1655 Divisadero, SF. (415) 829-2619, www.myfatherskitchensf.com 
For 50 years, Tia Margarita has been an Inner Richmond favorite, with killer Mexican food. Fans might be surprised to learn that the family who owns the local haunt isn't of Mexican descent.
Today, original owners Alex and Virginia Hobbs' granddaughter and current manager of Tia Margarita Jennifer Corwin says today's menu is nearly identical to the kitchen's offerings from a half-century ago. The bestselling item from that original lineup is still the chile relleno.
"Personally I think it's very hard to find a chile relleno made properly," Corwin tells the Guardian. "Usually they are either flat or really greasy. I pride myself on ours. People love them."

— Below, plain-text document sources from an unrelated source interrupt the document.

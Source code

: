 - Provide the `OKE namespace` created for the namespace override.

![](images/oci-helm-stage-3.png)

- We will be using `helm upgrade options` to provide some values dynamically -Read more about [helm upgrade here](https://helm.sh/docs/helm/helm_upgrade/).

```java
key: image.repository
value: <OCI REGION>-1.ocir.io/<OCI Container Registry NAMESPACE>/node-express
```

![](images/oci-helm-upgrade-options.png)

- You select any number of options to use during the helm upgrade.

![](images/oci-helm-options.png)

For the more calorie-conscious, Corwin recommends Jennie's Special, a salad made of black beans, cheese, shredded lettuce, pounded chicken breast seasoned with asada spices, sliced jalapenos, with a creamy dressing — served on the side, of course.
300 19th Ave., SF. (415) 752-9274, www.tiamargaritasf.com 
When we asked Richard Park if anything on his menu was derived from a family recipe his immediate response was, "oh yeah, basically all of it." Park and his wife Pam Schafer are the owners of Cathead BBQ in the SOMA. Specializing in some good 'ole Southern cooking, it seems almost impossible that the menu not include strong familial influences.

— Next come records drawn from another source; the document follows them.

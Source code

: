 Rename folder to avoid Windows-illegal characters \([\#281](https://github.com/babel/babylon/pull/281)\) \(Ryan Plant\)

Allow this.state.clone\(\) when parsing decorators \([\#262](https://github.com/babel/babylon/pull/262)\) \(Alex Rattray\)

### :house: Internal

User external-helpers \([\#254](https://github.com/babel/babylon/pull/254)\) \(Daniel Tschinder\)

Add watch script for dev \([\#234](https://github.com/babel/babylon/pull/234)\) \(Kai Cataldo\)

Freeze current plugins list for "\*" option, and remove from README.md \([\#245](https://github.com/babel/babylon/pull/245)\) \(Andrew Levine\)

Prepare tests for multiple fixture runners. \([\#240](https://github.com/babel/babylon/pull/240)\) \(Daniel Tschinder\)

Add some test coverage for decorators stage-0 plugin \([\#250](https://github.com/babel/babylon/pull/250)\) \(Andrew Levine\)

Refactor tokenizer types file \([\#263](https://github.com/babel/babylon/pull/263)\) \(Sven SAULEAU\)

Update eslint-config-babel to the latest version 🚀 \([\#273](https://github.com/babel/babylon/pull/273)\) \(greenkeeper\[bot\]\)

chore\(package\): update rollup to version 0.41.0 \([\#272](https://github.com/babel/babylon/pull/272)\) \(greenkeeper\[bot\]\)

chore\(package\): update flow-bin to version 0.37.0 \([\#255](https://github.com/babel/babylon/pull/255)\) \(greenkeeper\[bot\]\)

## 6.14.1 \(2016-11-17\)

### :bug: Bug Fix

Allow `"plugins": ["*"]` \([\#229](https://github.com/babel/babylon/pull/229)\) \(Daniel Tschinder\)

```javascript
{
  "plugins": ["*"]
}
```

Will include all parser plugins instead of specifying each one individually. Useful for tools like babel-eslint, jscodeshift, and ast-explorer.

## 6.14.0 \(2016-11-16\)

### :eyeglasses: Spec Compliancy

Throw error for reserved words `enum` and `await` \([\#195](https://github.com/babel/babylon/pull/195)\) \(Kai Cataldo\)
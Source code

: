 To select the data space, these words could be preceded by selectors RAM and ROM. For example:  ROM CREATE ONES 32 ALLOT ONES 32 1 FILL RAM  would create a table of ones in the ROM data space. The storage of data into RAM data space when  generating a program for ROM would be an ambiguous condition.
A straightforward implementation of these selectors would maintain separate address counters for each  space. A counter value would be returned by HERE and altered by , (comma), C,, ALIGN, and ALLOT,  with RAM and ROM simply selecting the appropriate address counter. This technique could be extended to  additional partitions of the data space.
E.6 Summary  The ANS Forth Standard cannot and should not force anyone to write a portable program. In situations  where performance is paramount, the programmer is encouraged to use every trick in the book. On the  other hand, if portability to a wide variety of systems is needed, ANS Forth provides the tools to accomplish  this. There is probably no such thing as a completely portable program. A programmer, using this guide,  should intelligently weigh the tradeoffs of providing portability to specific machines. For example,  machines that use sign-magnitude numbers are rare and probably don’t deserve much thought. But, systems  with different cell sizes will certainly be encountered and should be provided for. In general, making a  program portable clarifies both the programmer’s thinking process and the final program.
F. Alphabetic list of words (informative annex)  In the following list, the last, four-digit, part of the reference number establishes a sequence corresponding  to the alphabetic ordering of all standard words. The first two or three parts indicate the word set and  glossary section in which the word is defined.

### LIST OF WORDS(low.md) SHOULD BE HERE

Giant buttery breads and Coca-Cola soaked meats are Down South traditions but as far as heritage dishes go, Park recommends his dandelion green potato salad — a fresh spin on one of his German family's favorites. The dish, often made by her mother and grandmother, is traditionally a piping hot mix of mashed potatoes and dandelion greens. To compliment the finger lickin' barbeque Cathead is known for, Schafer transformed his childhood favorite into a cold potato salad made with Yukon potatoes, creamy buttermilk, green onion and vinegar dressing, and fresh dandelion greens.

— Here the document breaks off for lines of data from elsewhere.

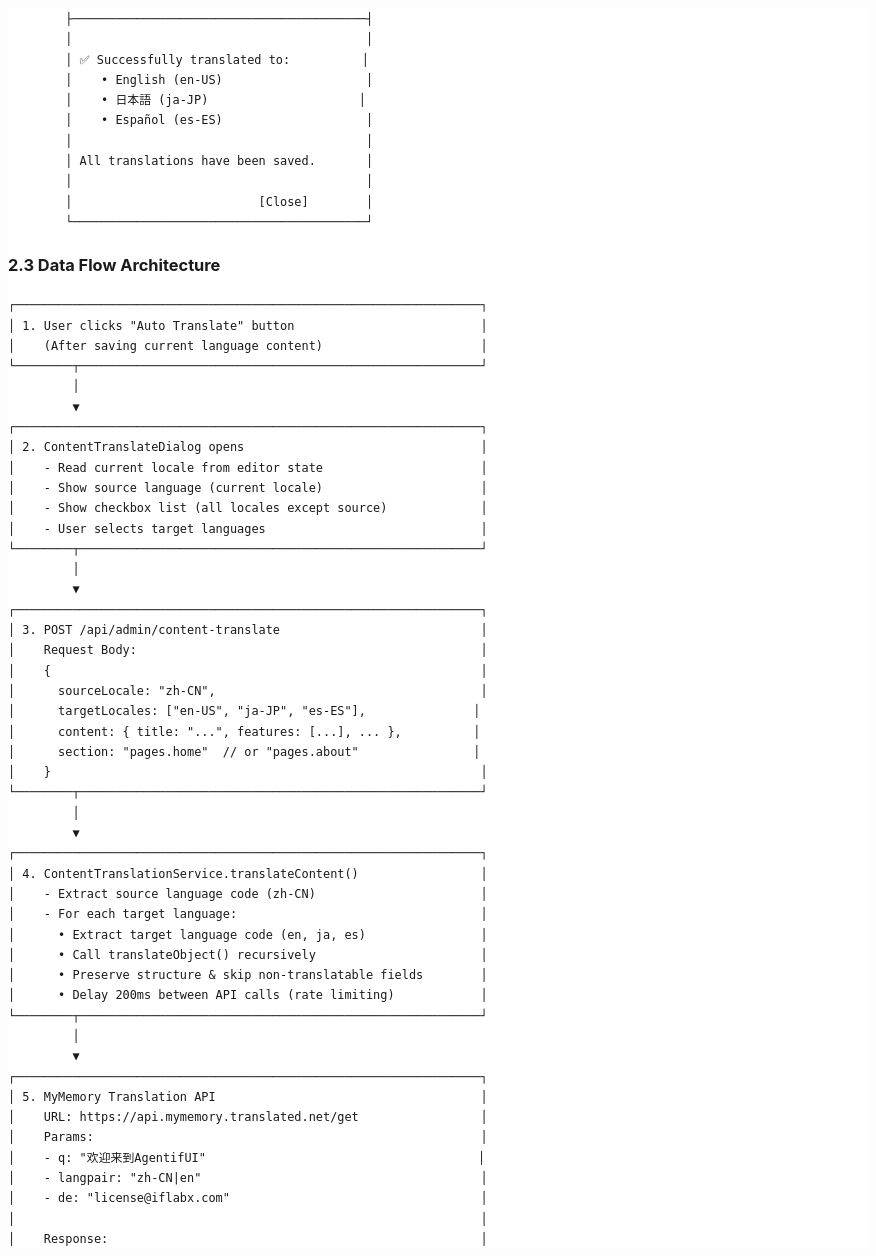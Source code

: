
 ```
        ├─────────────────────────────────────────┤
        │                                         │
        │ ✅ Successfully translated to:          │
        │    • English (en-US)                    │
        │    • 日本語 (ja-JP)                     │
        │    • Español (es-ES)                    │
        │                                         │
        │ All translations have been saved.       │
        │                                         │
        │                          [Close]        │
        └─────────────────────────────────────────┘
```

### 2.3 Data Flow Architecture

```
┌─────────────────────────────────────────────────────────────────┐
│ 1. User clicks "Auto Translate" button                          │
│    (After saving current language content)                      │
└────────┬────────────────────────────────────────────────────────┘
         │
         ▼
┌─────────────────────────────────────────────────────────────────┐
│ 2. ContentTranslateDialog opens                                 │
│    - Read current locale from editor state                      │
│    - Show source language (current locale)                      │
│    - Show checkbox list (all locales except source)             │
│    - User selects target languages                              │
└────────┬────────────────────────────────────────────────────────┘
         │
         ▼
┌─────────────────────────────────────────────────────────────────┐
│ 3. POST /api/admin/content-translate                            │
│    Request Body:                                                │
│    {                                                            │
│      sourceLocale: "zh-CN",                                     │
│      targetLocales: ["en-US", "ja-JP", "es-ES"],               │
│      content: { title: "...", features: [...], ... },          │
│      section: "pages.home"  // or "pages.about"                │
│    }                                                            │
└────────┬────────────────────────────────────────────────────────┘
         │
         ▼
┌─────────────────────────────────────────────────────────────────┐
│ 4. ContentTranslationService.translateContent()                 │
│    - Extract source language code (zh-CN)                       │
│    - For each target language:                                  │
│      • Extract target language code (en, ja, es)                │
│      • Call translateObject() recursively                       │
│      • Preserve structure & skip non-translatable fields        │
│      • Delay 200ms between API calls (rate limiting)            │
└────────┬────────────────────────────────────────────────────────┘
         │
         ▼
┌─────────────────────────────────────────────────────────────────┐
│ 5. MyMemory Translation API                                     │
│    URL: https://api.mymemory.translated.net/get                 │
│    Params:                                                      │
│    - q: "欢迎来到AgentifUI"                                      │
│    - langpair: "zh-CN|en"                                       │
│    - de: "license@iflabx.com"                                   │
│                                                                 │
│    Response:                                                    │
```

1665 Folsom, SF. (415) 861-4242, www.catheadsbbq.com 
Track down this bright red food truck parked somewhere in the city and expect to find an impressive line. What's everyone waiting for? The truck's signature dish: a generous serving of garlic-inflected noodles topped with a skewer of your choice (beef, pork, chicken, shrimp, or veggie). The recipe for these chewy noodles belong to the An family, who opened up one of San Francisco's first Vietnamese restaurants Thanh Long back in 1971.
The technique involved in cooking the fresh and doughy noodles with a pungent garlic kick is a long-kept family secret. William Norling, who helps run the An the Go food truck, says "everyone always says 'I tried to make it at home but I can't make it taste same.' They're a funky texture."
Self-billed as the purveyors of the first garlic noodle on the West Coast, the An family restaurant empire hinges on its family recipe. Maybe secrets don't make friends, but it sure seems like secret recipes make plenty.